● INSTRUCTIONS TO FOLLOW
In this exercise, the data must be written out exactly.

Collected data:
★ ★ ★

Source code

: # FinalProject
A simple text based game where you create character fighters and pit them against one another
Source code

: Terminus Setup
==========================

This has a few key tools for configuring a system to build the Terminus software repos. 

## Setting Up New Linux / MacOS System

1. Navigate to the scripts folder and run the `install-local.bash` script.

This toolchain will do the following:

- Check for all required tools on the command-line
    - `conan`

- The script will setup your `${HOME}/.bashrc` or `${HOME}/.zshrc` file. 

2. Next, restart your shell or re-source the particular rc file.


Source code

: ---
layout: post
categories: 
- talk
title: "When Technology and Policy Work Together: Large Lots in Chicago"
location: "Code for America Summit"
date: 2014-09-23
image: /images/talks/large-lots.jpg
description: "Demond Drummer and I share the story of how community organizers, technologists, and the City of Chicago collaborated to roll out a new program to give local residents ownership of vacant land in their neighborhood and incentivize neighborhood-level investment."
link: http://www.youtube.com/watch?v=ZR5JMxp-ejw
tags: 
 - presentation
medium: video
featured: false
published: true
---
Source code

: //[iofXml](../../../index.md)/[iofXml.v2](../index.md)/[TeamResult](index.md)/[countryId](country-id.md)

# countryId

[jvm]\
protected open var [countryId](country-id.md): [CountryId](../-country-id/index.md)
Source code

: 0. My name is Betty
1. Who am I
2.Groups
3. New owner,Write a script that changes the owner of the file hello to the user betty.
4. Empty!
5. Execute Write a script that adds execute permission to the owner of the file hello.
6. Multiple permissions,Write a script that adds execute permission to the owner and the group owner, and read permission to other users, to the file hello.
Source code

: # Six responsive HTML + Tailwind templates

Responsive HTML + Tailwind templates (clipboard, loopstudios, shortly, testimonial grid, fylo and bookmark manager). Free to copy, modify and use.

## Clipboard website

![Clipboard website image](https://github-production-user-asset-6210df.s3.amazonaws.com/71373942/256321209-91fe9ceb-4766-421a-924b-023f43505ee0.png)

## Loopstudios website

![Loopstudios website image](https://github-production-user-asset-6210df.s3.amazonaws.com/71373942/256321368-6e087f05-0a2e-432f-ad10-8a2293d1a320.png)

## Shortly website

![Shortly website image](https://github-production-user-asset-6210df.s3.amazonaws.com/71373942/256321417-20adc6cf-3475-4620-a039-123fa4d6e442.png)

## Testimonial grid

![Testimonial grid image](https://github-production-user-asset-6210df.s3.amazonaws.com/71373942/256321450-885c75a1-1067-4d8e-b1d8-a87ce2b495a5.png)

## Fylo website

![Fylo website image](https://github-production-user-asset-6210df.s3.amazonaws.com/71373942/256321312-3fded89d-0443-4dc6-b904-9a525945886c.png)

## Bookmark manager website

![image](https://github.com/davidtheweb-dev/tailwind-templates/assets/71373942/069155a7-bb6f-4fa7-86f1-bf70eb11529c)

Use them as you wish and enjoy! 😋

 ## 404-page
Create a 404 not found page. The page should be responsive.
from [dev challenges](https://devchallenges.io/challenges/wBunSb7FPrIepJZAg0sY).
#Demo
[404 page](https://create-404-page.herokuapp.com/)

★ ★ ★

● TASK OUTPUT
Source code

: # FinalProject
A simple text based game where you create character fighters and pit them against one another
Source code

: Terminus Setup
==========================

This has a few key tools for configuring a system to build the Terminus software repos. 

## Setting Up New Linux / MacOS System

1. Navigate to the scripts folder and run the `install-local.bash` script.

This toolchain will do the following:

- Check for all required tools on the command-line
    - `conan`

- The script will setup your `${HOME}/.bashrc` or `${HOME}/.zshrc` file. 

2. Next, restart your shell or re-source the particular rc file.


Source code

: ---
layout: post
categories: 
- talk
title: "When Technology and Policy Work Together: Large Lots in Chicago"
location: "Code for America Summit"
date: 2014-09-23
image: /images/talks/large-lots.jpg
description: "Demond Drummer and I share the story of how community organizers, technologists, and the City of Chicago collaborated to roll out a new program to give local residents ownership of vacant land in their neighborhood and incentivize neighborhood-level investment."
link: http://www.youtube.com/watch?v=ZR5JMxp-ejw
tags: 
 - presentation
medium: video
featured: false
published: true
---
Source code

: //[iofXml](../../../index.md)/[iofXml.v2](../index.md)/[TeamResult](index.md)/[countryId](country-id.md)

# countryId

[jvm]\
protected open var [countryId](country-id.md): [CountryId](../-country-id/index.md)
Source code

: 0. My name is Betty
1. Who am I
2.Groups
3. New owner,Write a script that changes the owner of the file hello to the user betty.
4. Empty!
5. Execute Write a script that adds execute permission to the owner of the file hello.
6. Multiple permissions,Write a script that adds execute permission to the owner and the group owner, and read permission to other users, to the file hello.
Source code

: # Six responsive HTML + Tailwind templates

Responsive HTML + Tailwind templates (clipboard, loopstudios, shortly, testimonial grid, fylo and bookmark manager). Free to copy, modify and use.

## Clipboard website

![Clipboard website image](https://github-production-user-asset-6210df.s3.amazonaws.com/71373942/256321209-91fe9ceb-4766-421a-924b-023f43505ee0.png)

## Loopstudios website

![Loopstudios website image](https://github-production-user-asset-6210df.s3.amazonaws.com/71373942/256321368-6e087f05-0a2e-432f-ad10-8a2293d1a320.png)

## Shortly website

![Shortly website image](https://github-production-user-asset-6210df.s3.amazonaws.com/71373942/256321417-20adc6cf-3475-4620-a039-123fa4d6e442.png)

## Testimonial grid

![Testimonial grid image](https://github-production-user-asset-6210df.s3.amazonaws.com/71373942/256321450-885c75a1-1067-4d8e-b1d8-a87ce2b495a5.png)

## Fylo website

![Fylo website image](https://github-production-user-asset-6210df.s3.amazonaws.com/71373942/256321312-3fded89d-0443-4dc6-b904-9a525945886c.png)

## Bookmark manager website

![image](https://github.com/davidtheweb-dev/tailwind-templates/assets/71373942/069155a7-bb6f-4fa7-86f1-bf70eb11529c)

Use them as you wish and enjoy! 😋

 ## 404-page
Create a 404 not found page. The page should be responsive.
from [dev challenges](https://devchallenges.io/challenges/wBunSb7FPrIepJZAg0sY).
#Demo
[404 page](https://create-404-page.herokuapp.com/)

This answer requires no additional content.